_What is expected_
Tell how many lines of the data include the word "different". Nothing but the number belongs in the answer.

_Entries supplied_

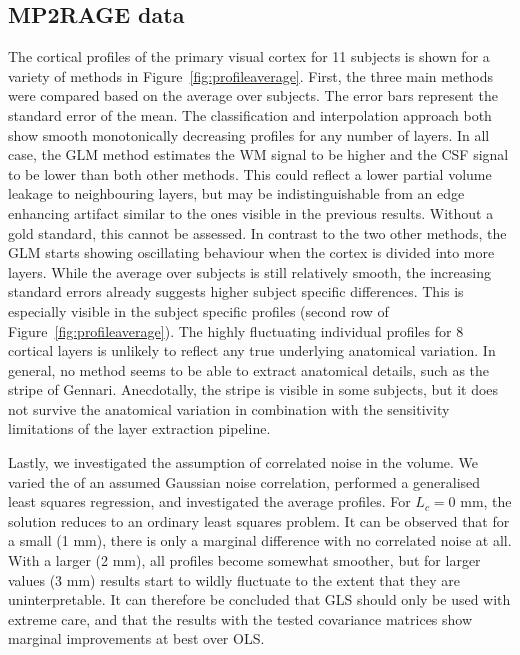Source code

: \subsection{MP2RAGE data}
The cortical profiles of the primary visual cortex for 11 subjects is shown for a variety of methods in Figure~\ref{fig:profileaverage}. First, the three main methods were compared based on the average over subjects. The error bars represent the standard error of the mean. The classification and interpolation approach both show smooth monotonically decreasing profiles for any number of layers. In all case, the GLM method estimates the WM signal to be higher and the CSF signal to be lower than both other methods. This could reflect a lower partial volume leakage to neighbouring layers, but may be indistinguishable from an edge enhancing artifact similar to the ones visible in the previous results. Without a gold standard, this cannot be assessed. In contrast to the two other methods, the GLM starts showing oscillating behaviour when the cortex is divided into more layers.  While the average over subjects is still relatively smooth, the increasing standard errors already suggests higher subject specific differences. This is especially visible in the subject specific profiles (second row of Figure~\ref{fig:profileaverage}). The highly fluctuating individual profiles for 8 cortical layers is unlikely to reflect any true underlying anatomical variation. In general, no method seems to be able to extract anatomical details, such as the stripe of Gennari. Anecdotally, the stripe is visible in some subjects, but it does not survive the anatomical variation in combination with the sensitivity limitations of the layer extraction pipeline.

Lastly, we investigated the assumption of correlated noise in the volume. We varied the  of an assumed Gaussian noise correlation, performed a generalised least squares regression, and investigated the average profiles. For $L_c= 0$ mm, the solution reduces to an ordinary least squares problem. It can be observed that for a small  (1 mm), there is only a marginal difference with no correlated noise at all. With a larger  (2 mm), all profiles become somewhat smoother, but for larger values (3 mm) results start to wildly fluctuate to the extent that they are uninterpretable. It can therefore be concluded that GLS should only be used with extreme care, and that the results with the tested covariance matrices show marginal improvements at best over OLS.

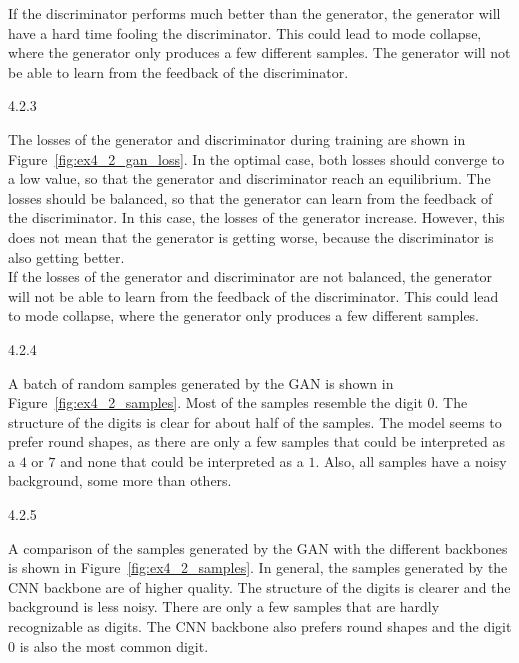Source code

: If the discriminator performs much better than the generator, the generator will have a hard time
fooling the discriminator. This could lead to mode collapse, where the generator only produces a few
different samples. The generator will not be able to learn from the feedback of the discriminator.


\begin{task}{4.2.3}
\end{task}

The losses of the generator and discriminator during training are shown in
Figure~\ref{fig:ex4_2_gan_loss}. In the optimal case, both losses should converge to a low value, so
that the generator and discriminator reach an equilibrium. The losses should be balanced, so that
the generator can learn from the feedback of the discriminator. In this case, the losses of the
generator increase. However, this does not mean that the generator is getting worse, because the
discriminator is also getting better.\\
If the losses of the generator and discriminator are not balanced, the generator will not be able to
learn from the feedback of the discriminator. This could lead to mode collapse, where the generator
only produces a few different samples.


\begin{task}{4.2.4}
\end{task}

A batch of random samples generated by the GAN is shown in Figure~\ref{fig:ex4_2_samples}. Most of
the samples resemble the digit $0$. The structure of the digits is clear for about half of the
samples. The model seems to prefer round shapes, as there are only a few samples that could be
interpreted as a $4$ or $7$ and none that could be interpreted as a $1$. Also, all samples have
a noisy background, some more than others.


\begin{task}{4.2.5}
\end{task}

A comparison of the samples generated by the GAN with the different backbones is shown in
Figure~\ref{fig:ex4_2_samples}. In general, the samples generated by the CNN backbone are of higher
quality. The structure of the digits is clearer and the background is less noisy. There are only a
few samples that are hardly recognizable as digits. The CNN backbone also prefers round shapes and
the digit $0$ is also the most common digit.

_Response_
3